## REQUIRED WORK
Search the records for the string "providers", and show each line where it appears.
(SUPPLIED RECORDS)
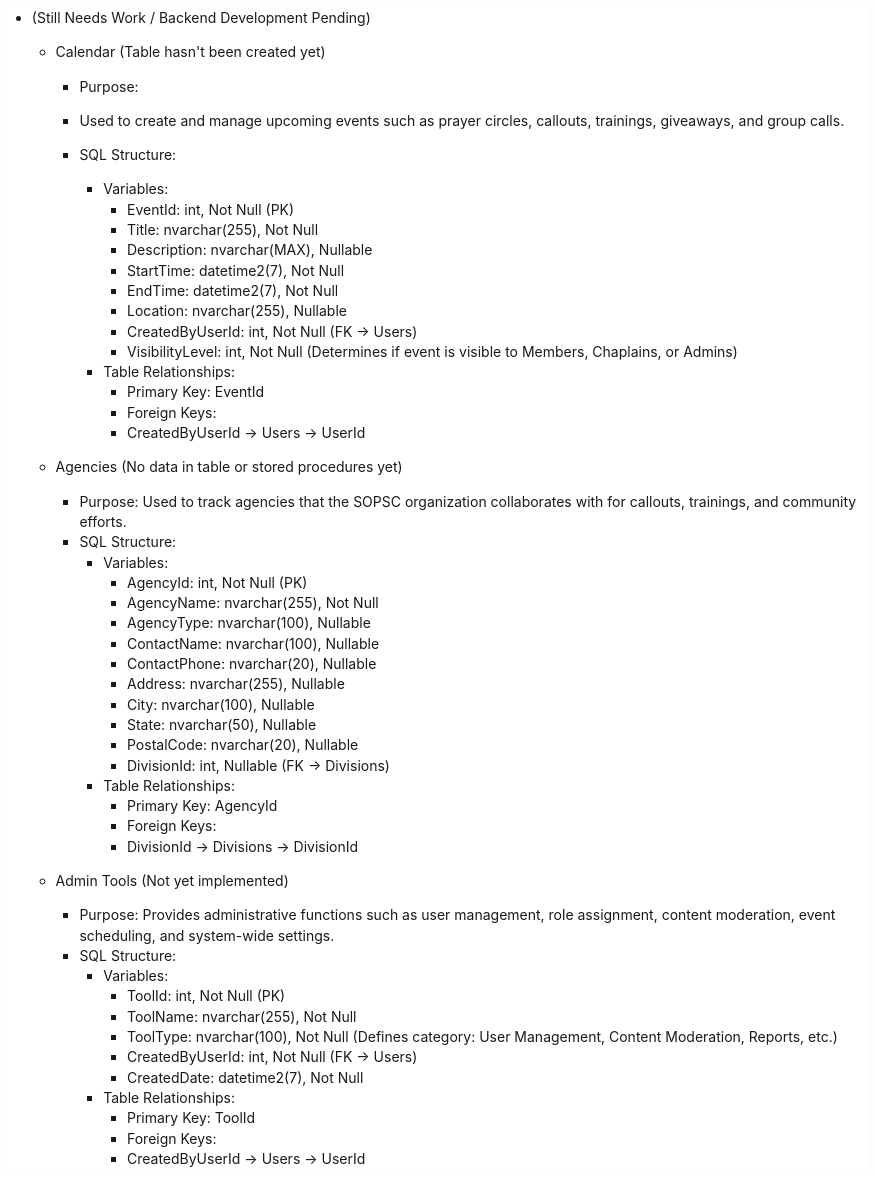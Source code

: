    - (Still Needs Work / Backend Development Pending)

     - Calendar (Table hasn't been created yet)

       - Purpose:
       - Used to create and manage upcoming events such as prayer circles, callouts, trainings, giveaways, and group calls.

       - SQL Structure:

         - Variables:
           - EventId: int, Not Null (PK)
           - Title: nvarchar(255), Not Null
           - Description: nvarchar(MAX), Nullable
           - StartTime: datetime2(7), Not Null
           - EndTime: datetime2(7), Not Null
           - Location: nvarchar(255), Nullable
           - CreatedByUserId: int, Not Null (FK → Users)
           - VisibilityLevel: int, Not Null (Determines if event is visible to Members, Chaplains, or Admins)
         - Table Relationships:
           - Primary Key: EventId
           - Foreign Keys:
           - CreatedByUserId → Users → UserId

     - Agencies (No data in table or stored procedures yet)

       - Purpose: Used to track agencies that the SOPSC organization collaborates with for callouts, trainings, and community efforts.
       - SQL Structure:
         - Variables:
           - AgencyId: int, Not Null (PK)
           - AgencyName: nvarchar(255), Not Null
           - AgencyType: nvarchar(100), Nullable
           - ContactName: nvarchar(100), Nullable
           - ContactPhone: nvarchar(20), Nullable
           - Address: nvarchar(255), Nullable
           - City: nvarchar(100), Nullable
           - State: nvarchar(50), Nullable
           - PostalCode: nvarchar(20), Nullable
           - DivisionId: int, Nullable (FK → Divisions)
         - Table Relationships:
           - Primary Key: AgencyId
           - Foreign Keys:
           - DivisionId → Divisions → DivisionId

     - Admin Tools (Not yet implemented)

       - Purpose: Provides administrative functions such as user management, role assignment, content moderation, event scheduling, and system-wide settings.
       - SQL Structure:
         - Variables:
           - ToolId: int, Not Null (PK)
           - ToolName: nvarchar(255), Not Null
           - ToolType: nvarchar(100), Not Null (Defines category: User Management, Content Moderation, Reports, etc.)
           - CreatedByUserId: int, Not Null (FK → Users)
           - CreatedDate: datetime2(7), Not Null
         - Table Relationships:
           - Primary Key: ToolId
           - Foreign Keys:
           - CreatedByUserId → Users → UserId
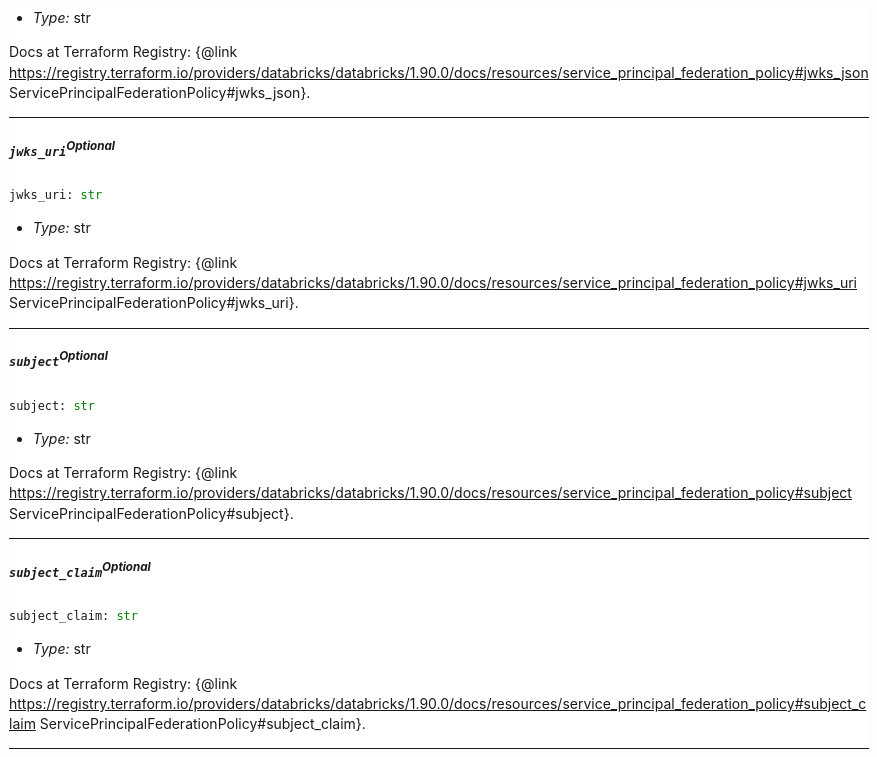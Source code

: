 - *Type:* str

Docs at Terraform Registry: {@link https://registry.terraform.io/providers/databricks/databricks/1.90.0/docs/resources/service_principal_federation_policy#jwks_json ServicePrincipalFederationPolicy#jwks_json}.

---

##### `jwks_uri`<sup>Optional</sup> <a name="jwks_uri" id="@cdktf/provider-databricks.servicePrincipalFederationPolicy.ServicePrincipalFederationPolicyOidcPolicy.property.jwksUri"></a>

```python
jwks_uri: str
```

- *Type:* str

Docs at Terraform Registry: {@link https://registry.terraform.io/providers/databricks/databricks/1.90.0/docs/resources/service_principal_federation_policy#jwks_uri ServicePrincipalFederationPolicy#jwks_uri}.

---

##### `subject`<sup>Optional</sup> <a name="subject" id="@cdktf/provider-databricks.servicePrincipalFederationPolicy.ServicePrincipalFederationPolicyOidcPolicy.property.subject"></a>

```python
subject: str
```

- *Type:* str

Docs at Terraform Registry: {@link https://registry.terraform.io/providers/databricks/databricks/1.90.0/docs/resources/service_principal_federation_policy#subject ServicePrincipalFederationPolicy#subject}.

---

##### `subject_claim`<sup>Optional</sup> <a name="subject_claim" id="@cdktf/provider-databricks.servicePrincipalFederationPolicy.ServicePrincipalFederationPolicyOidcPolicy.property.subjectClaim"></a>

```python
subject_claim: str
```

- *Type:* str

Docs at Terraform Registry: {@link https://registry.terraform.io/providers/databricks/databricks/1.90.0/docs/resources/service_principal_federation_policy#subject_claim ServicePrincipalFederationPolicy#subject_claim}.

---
(End SUPPLIED RECORDS)
(SUPPLIED RECORDS)
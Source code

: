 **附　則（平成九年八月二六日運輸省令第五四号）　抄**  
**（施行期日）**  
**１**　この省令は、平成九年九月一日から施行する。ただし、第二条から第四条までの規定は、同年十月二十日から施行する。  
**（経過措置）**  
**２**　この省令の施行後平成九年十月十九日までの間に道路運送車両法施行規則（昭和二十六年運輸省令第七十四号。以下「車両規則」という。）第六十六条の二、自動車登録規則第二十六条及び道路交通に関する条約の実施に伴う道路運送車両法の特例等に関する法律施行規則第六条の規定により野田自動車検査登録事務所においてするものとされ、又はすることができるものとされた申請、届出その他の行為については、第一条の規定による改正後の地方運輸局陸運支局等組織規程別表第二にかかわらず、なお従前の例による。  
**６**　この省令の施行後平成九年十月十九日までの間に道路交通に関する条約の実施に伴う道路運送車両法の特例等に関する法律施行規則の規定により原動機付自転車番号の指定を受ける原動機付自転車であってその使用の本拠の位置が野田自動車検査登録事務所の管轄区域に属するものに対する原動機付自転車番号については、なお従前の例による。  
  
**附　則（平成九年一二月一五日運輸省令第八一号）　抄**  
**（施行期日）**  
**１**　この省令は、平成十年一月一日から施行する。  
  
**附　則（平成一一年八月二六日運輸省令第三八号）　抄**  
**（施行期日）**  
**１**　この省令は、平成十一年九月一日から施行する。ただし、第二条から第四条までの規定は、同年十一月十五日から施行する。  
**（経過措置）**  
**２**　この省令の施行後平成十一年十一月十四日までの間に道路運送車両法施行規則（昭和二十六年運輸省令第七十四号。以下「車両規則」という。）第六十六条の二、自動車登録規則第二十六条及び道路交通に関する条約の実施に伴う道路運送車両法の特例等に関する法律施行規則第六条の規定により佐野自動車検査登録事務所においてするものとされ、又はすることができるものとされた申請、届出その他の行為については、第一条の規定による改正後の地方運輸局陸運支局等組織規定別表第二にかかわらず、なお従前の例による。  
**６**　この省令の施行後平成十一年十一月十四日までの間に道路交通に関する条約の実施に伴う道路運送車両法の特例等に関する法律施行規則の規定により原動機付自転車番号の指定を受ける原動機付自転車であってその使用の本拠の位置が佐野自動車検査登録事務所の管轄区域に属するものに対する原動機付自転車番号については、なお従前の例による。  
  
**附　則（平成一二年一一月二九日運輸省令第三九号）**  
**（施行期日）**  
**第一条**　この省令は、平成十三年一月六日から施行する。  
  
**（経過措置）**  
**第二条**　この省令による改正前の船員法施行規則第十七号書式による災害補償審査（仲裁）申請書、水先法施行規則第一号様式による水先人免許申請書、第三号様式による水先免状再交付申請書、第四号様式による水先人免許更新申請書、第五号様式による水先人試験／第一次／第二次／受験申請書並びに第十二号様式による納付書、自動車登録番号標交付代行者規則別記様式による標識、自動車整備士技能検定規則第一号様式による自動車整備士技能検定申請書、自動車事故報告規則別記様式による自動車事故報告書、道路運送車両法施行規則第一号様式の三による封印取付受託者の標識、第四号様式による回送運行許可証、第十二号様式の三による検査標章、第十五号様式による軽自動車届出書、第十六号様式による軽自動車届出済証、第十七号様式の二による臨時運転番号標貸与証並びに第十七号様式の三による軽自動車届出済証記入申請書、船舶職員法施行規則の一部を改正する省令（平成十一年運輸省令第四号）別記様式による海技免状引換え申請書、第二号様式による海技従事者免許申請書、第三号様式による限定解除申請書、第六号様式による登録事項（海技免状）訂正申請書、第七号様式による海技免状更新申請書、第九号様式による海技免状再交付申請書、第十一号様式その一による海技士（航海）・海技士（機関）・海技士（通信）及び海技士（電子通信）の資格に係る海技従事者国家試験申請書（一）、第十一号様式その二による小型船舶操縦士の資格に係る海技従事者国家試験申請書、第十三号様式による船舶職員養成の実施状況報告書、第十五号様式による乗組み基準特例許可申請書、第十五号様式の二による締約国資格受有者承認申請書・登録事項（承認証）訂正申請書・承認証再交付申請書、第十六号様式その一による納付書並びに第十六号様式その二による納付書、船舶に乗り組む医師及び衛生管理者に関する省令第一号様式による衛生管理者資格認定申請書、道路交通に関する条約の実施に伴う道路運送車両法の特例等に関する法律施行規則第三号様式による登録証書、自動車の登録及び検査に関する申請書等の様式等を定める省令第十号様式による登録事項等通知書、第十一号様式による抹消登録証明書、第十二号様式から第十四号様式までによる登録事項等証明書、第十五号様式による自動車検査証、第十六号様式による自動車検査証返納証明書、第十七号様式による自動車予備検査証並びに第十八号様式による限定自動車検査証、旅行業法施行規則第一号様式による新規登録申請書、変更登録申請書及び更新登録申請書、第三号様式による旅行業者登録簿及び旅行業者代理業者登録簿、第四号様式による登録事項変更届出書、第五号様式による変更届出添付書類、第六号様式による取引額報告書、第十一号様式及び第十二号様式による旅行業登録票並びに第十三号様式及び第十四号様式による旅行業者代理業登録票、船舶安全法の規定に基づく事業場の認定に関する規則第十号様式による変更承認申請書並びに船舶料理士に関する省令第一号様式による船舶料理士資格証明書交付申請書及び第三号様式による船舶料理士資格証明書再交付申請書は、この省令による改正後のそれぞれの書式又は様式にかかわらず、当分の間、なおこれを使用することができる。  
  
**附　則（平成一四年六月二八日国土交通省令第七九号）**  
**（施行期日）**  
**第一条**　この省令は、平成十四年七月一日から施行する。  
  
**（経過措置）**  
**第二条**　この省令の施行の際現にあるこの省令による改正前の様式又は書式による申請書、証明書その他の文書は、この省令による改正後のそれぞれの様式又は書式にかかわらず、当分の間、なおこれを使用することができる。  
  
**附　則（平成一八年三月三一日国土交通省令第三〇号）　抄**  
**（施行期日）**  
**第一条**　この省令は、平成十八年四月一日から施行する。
(End SUPPLIED RECORDS)
## RESPONSE BELOW
Docs at Terraform Registry: {@link https://registry.terraform.io/providers/databricks/databricks/1.90.0/docs/resources/service_principal_federation_policy#jwks_json ServicePrincipalFederationPolicy#jwks_json}.
Docs at Terraform Registry: {@link https://registry.terraform.io/providers/databricks/databricks/1.90.0/docs/resources/service_principal_federation_policy#jwks_uri ServicePrincipalFederationPolicy#jwks_uri}.
Docs at Terraform Registry: {@link https://registry.terraform.io/providers/databricks/databricks/1.90.0/docs/resources/service_principal_federation_policy#subject ServicePrincipalFederationPolicy#subject}.
Docs at Terraform Registry: {@link https://registry.terraform.io/providers/databricks/databricks/1.90.0/docs/resources/service_principal_federation_policy#subject_claim ServicePrincipalFederationPolicy#subject_claim}.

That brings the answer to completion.